(GIVEN DATA Opens)

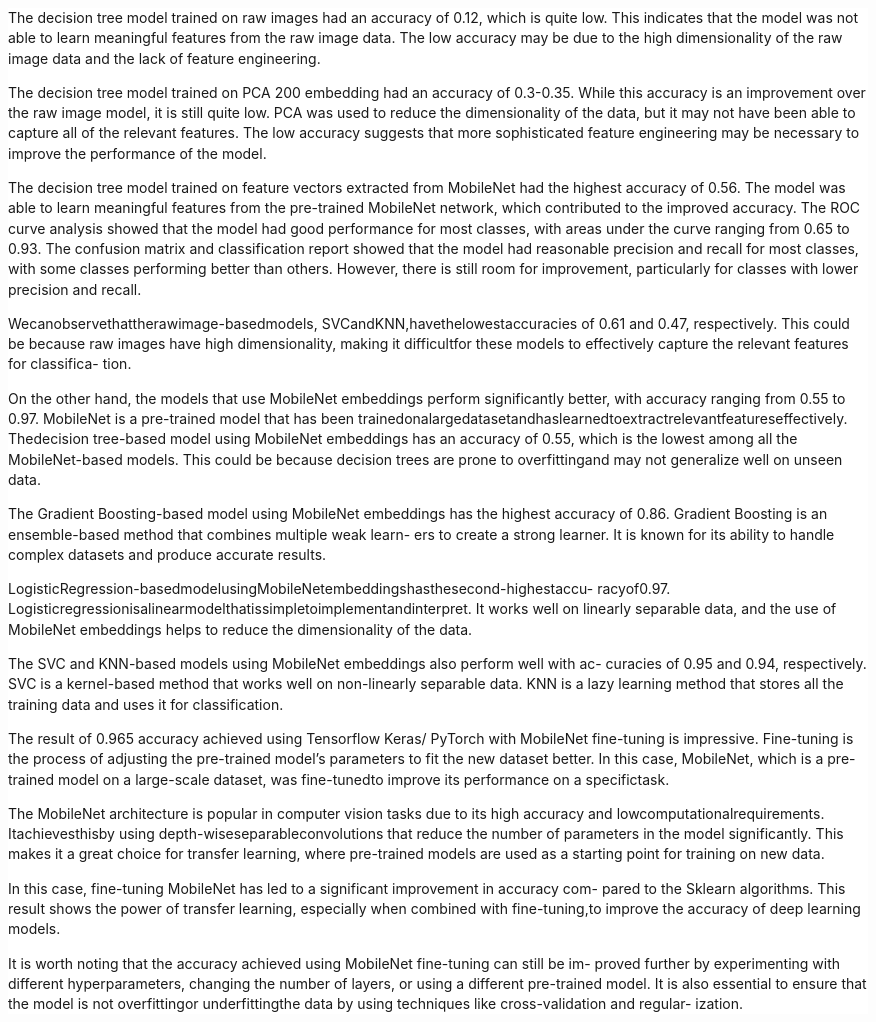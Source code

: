 The decision tree model trained on raw images had an accuracy of 0.12, which is quite low. This indicates that the model was not able to learn meaningful features from the raw image data. The low accuracy may be due to the high dimensionality of the raw image data and the lack of feature engineering.

The decision tree model trained on PCA 200 embedding had an accuracy of 0.3-0.35. While this accuracy is an improvement over the raw image model, it is still quite low. PCA was used to reduce the dimensionality of the data, but it may not have been able to capture all of the relevant features. The low accuracy suggests that more sophisticated feature engineering may be necessary to improve the performance of the model.

The decision tree model trained on feature vectors extracted from MobileNet had the highest accuracy of 0.56. The model was able to learn meaningful features from the pre-trained MobileNet network, which contributed to the improved accuracy. The ROC curve analysis showed that the model had good performance for most classes, with areas under the curve ranging from 0.65 to 0.93. The confusion matrix and classification report showed that the model had reasonable precision and recall for most classes, with some classes performing better than others. However, there is still room for improvement, particularly for classes with lower precision and recall.

Wecanobservethattherawimage-basedmodels, SVCandKNN,havethelowestaccuracies of 0.61 and 0.47, respectively. This could be because raw images have high dimensionality, making it difficultfor these models to effectively capture the relevant features for classifica- tion.

On the other hand, the models that use MobileNet embeddings perform significantly better, with accuracy ranging from 0.55 to 0.97. MobileNet is a pre-trained model that has been trainedonalargedatasetandhaslearnedtoextractrelevantfeatureseffectively. Thedecision tree-based model using MobileNet embeddings has an accuracy of 0.55, which is the lowest among all the MobileNet-based models. This could be because decision trees are prone to overfittingand may not generalize well on unseen data.

The Gradient Boosting-based model using MobileNet embeddings has the highest accuracy of 0.86. Gradient Boosting is an ensemble-based method that combines multiple weak learn- ers to create a strong learner. It is known for its ability to handle complex datasets and produce accurate results.

LogisticRegression-basedmodelusingMobileNetembeddingshasthesecond-highestaccu- racyof0.97. Logisticregressionisalinearmodelthatissimpletoimplementandinterpret. It works well on linearly separable data, and the use of MobileNet embeddings helps to reduce the dimensionality of the data.

The SVC and KNN-based models using MobileNet embeddings also perform well with ac- curacies of 0.95 and 0.94, respectively. SVC is a kernel-based method that works well on non-linearly separable data. KNN is a lazy learning method that stores all the training data and uses it for classification.

The result of 0.965 accuracy achieved using Tensorflow Keras/ PyTorch with MobileNet fine-tuning is impressive. Fine-tuning is the process of adjusting the pre-trained model’s parameters to fit the new dataset better. In this case, MobileNet, which is a pre-trained model on a large-scale dataset, was fine-tunedto improve its performance on a specifictask.

The MobileNet architecture is popular in computer vision tasks due to its high accuracy and lowcomputationalrequirements. Itachievesthisby using depth-wiseseparableconvolutions that reduce the number of parameters in the model significantly. This makes it a great choice for transfer learning, where pre-trained models are used as a starting point for training on new data.

In this case, fine-tuning MobileNet has led to a significant improvement in accuracy com- pared to the Sklearn algorithms. This result shows the power of transfer learning, especially when combined with fine-tuning,to improve the accuracy of deep learning models.

It is worth noting that the accuracy achieved using MobileNet fine-tuning can still be im- proved further by experimenting with different hyperparameters, changing the number of layers, or using a different pre-trained model. It is also essential to ensure that the model is not overfittingor underfittingthe data by using techniques like cross-validation and regular- ization.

(GIVEN DATA Closes)

→ YOUR INSTRUCTIONS:
What is the number of lines in the data holding the word "better"? Reply with that number only.

→ RESULT FOR THIS TASK:
3